Now, with a move to the Chinese Super League and Tianjin TEDA, as revealed by Sportsmail on Thursday, he steps away from the European football's elite. Mikel also had interest from the likes of Valencia and Inter Milan but instead heads for Asia.

Looking back, Chelsea will recognise that all the hassle with United and Lyn was more than worth it.

Gary Cahill grabs hold of Mikel to celebrate his last Chelsea goal - at Paris Saint-Germain

Mikel played in pre-season but a spell at the Olympics with Nigeria put him out of the picture

MIKEL'S OPEN LETTER 

To my Chelsea family,

After ten years, 374 appearances and eleven trophies, it is time to say goodbye.

Where do I begin? I joined Chelsea as a 19-year-old kid from the Norwegian Premier League, making my debut in the Community Shield. I say goodbye as a champion of England, a champion of Europe, and proud captain of my national team.

To play in the Premier League, the best league in the world, is every professional player's ambition. But to play for Chelsea, to become part of the Chelsea family, to work with some of the best managers and players in the world, has truly been an honour.

Every achievement I have been part of in my time at Chelsea holds a special memory: my first goal, against Macclesfield in 2007 (even though there were only five more after that!). The nail-biting end of the 2010 season - securing the title on the last day, scoring a record 103 goals in the process, and winning the FA Cup a week later. Didier's extra time winner against Manchester United in the 2007 FA Cup Final. Beating two of our biggest London rivals in League Cup finals. Winning the Europa League in Amsterdam, with one of the last kicks of the game.

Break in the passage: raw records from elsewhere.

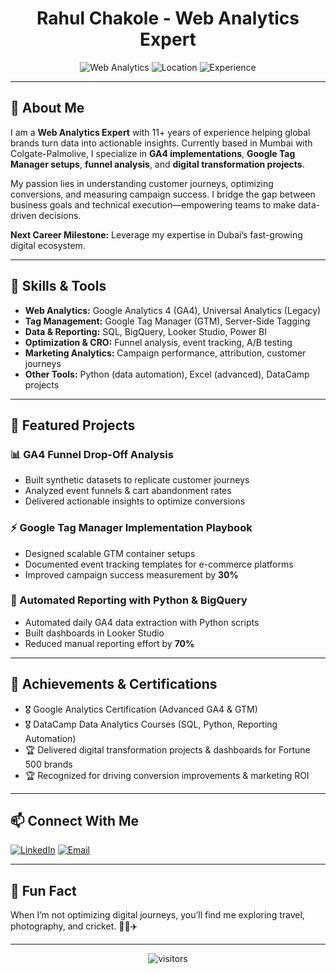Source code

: <!--
Hi there 👋 I'm Rahul Chakole!
-->

<h1 align="center">Rahul Chakole - Web Analytics Expert</h1>

<p align="center">
  <img src="https://img.shields.io/badge/Web%20Analytics-GA4%2C%20GTM-blue?style=flat-square" alt="Web Analytics" />
  <img src="https://img.shields.io/badge/Location-Mumbai%20%7C%20Open%20to%20Dubai-orange?style=flat-square" alt="Location" />
  <img src="https://img.shields.io/badge/Experience-11%2B%20years-brightgreen?style=flat-square" alt="Experience" />
</p>

---

## 👋 About Me

I am a **Web Analytics Expert** with 11+ years of experience helping global brands turn data into actionable insights. Currently based in Mumbai with Colgate-Palmolive, I specialize in **GA4 implementations**, **Google Tag Manager setups**, **funnel analysis**, and **digital transformation projects**.

My passion lies in understanding customer journeys, optimizing conversions, and measuring campaign success. I bridge the gap between business goals and technical execution—empowering teams to make data-driven decisions.

**Next Career Milestone:** Leverage my expertise in Dubai’s fast-growing digital ecosystem.

---

## 🚀 Skills & Tools

- **Web Analytics:** Google Analytics 4 (GA4), Universal Analytics (Legacy)
- **Tag Management:** Google Tag Manager (GTM), Server-Side Tagging
- **Data & Reporting:** SQL, BigQuery, Looker Studio, Power BI
- **Optimization & CRO:** Funnel analysis, event tracking, A/B testing
- **Marketing Analytics:** Campaign performance, attribution, customer journeys
- **Other Tools:** Python (data automation), Excel (advanced), DataCamp projects

---

## 🌟 Featured Projects

### 📊 GA4 Funnel Drop-Off Analysis
- Built synthetic datasets to replicate customer journeys
- Analyzed event funnels & cart abandonment rates
- Delivered actionable insights to optimize conversions

### ⚡ Google Tag Manager Implementation Playbook
- Designed scalable GTM container setups
- Documented event tracking templates for e-commerce platforms
- Improved campaign success measurement by **30%**

### 🤖 Automated Reporting with Python & BigQuery
- Automated daily GA4 data extraction with Python scripts
- Built dashboards in Looker Studio
- Reduced manual reporting effort by **70%**

---

## 🏅 Achievements & Certifications

- 🎖 Google Analytics Certification (Advanced GA4 & GTM)
- 🎖 DataCamp Data Analytics Courses (SQL, Python, Reporting Automation)
- 🏆 Delivered digital transformation projects & dashboards for Fortune 500 brands
- 🏆 Recognized for driving conversion improvements & marketing ROI

---

## 📫 Connect With Me

[![LinkedIn](https://img.shields.io/badge/LinkedIn-blue?logo=linkedin&logoColor=white&style=for-the-badge)](http://linkedin.com/in/rahul-c-3a07069b/)
[![Email](https://img.shields.io/badge/Email-me-red?logo=gmail&logoColor=white&style=for-the-badge)](mailto:rahul.chakole@email.com)

---

## 🎉 Fun Fact

When I’m not optimizing digital journeys, you’ll find me exploring travel, photography, and cricket. 🏏📸✈️

---

<p align="center">
  <img src="https://visitor-badge.laobi.icu/badge?page_id=RahulChakole25" alt="visitors"/>
</p>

Then there was Munich. We were desperate to make up for the disappointment of the 2008 final, but trailing with two minutes to go, against Bayern, in their own stadium, it seemed that once more luck was against us. But that night, with lions on our chest and the fans behind us, we fought. Up popped Didier, the rest is history, and to date we're still proudly the only team in London with a European Cup.

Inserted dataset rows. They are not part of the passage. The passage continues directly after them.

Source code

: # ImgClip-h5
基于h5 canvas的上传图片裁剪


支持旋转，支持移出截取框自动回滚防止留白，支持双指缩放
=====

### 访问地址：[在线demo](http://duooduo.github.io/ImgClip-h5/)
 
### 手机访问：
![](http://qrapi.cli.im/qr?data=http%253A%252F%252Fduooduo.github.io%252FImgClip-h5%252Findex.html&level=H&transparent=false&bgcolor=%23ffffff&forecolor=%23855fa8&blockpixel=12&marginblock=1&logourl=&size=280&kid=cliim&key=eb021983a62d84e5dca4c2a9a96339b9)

None of this would have been possible without the wider club's support. To Mr Abramovich, the club's staff, coaches, physios, and to the managers I played under at Chelsea, I want to say thank you.

But my biggest thanks must go to the Blues fans. You brought me into the Chelsea family, you sung my name, and were there with us every step of the way. Thanks to your support, on nights like in Munich, you made the impossible possible.

As you will know, I haven't featured as much this season as I would have liked, and at 29 I still have many years in the game ahead of me. With this in mind, I feel now is the time to seek a new challenge. I'm delighted to be joining Tianjin TEDA in China, at a time that the Chinese Super League is really taking off, and I look forward to helping Tianjin TEDA continue to grow both on and off the pitch in the next few years.

To everyone at Chelsea - goodbye, and thank you. You will always be part of who I am, and I wish you the best of luck. I could not be happier to be saying goodbye with the club back where it belongs - top of the league.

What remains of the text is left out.